AVAILABLE DATA:
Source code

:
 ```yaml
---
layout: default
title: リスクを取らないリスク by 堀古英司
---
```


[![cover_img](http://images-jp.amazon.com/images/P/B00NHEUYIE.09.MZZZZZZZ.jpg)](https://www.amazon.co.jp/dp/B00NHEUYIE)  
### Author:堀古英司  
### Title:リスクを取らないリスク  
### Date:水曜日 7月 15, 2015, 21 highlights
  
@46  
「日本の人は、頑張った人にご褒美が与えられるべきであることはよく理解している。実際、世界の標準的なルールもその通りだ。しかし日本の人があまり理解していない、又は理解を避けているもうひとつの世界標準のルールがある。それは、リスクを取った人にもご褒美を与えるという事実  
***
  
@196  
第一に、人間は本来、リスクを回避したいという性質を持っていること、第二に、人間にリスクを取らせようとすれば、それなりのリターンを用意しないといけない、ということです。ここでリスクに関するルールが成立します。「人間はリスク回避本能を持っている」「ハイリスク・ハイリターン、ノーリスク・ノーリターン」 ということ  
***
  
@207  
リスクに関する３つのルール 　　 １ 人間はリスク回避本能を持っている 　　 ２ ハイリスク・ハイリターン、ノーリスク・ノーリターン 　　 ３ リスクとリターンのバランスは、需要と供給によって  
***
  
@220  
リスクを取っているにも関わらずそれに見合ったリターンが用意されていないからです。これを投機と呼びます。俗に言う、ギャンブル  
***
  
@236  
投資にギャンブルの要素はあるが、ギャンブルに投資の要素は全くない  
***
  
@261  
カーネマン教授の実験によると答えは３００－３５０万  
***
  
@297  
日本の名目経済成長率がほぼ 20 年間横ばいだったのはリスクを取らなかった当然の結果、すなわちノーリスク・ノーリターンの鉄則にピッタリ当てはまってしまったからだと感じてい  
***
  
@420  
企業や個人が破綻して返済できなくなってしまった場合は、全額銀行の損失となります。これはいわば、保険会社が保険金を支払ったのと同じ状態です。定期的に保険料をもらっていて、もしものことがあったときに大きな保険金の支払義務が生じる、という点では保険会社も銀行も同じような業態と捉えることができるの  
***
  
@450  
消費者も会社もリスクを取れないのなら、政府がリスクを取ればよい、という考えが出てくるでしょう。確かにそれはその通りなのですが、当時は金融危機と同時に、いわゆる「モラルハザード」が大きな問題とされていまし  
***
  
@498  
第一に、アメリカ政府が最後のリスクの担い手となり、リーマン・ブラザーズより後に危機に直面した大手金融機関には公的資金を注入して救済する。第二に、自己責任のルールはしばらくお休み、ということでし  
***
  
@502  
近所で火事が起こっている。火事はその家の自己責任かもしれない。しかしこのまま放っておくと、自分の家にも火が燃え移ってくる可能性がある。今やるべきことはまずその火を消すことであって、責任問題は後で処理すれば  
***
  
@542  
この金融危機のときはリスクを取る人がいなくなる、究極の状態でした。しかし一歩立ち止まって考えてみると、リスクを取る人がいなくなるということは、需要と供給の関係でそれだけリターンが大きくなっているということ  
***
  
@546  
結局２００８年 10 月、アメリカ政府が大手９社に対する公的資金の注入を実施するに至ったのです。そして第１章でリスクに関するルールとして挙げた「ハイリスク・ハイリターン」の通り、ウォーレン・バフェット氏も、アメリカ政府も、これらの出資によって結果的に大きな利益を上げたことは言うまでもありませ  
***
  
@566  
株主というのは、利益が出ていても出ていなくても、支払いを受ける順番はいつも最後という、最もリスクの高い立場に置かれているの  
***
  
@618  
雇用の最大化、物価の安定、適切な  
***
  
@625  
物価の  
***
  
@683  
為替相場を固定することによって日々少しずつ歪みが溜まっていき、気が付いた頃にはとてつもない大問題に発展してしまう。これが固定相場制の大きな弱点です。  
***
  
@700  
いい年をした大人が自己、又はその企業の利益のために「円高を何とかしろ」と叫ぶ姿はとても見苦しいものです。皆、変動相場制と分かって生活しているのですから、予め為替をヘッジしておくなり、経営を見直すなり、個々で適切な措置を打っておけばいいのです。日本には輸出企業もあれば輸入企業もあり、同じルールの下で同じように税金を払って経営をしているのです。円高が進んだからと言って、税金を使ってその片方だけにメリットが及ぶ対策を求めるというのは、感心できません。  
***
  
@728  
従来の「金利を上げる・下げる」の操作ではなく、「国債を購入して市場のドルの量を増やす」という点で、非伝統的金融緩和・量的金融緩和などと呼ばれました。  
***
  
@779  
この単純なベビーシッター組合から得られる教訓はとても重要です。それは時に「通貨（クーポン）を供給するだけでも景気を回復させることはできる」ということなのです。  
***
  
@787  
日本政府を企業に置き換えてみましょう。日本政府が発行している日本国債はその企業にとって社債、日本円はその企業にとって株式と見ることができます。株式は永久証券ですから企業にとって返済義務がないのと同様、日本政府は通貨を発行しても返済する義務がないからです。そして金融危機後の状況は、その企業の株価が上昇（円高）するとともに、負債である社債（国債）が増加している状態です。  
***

YOUR TASK: Find and copy each line in the material above where the string "ハイリスク" occurs.

EXERCISE RESULT:
第一に、人間は本来、リスクを回避したいという性質を持っていること、第二に、人間にリスクを取らせようとすれば、それなりのリターンを用意しないといけない、ということです。ここでリスクに関するルールが成立します。「人間はリスク回避本能を持っている」「ハイリスク・ハイリターン、ノーリスク・ノーリターン」 ということ  
リスクに関する３つのルール 　　 １ 人間はリスク回避本能を持っている 　　 ２ ハイリスク・ハイリターン、ノーリスク・ノーリターン 　　 ３ リスクとリターンのバランスは、需要と供給によって  
結局２００８年 10 月、アメリカ政府が大手９社に対する公的資金の注入を実施するに至ったのです。そして第１章でリスクに関するルールとして挙げた「ハイリスク・ハイリターン」の通り、ウォーレン・バフェット氏も、アメリカ政府も、これらの出資によって結果的に大きな利益を上げたことは言うまでもありませ  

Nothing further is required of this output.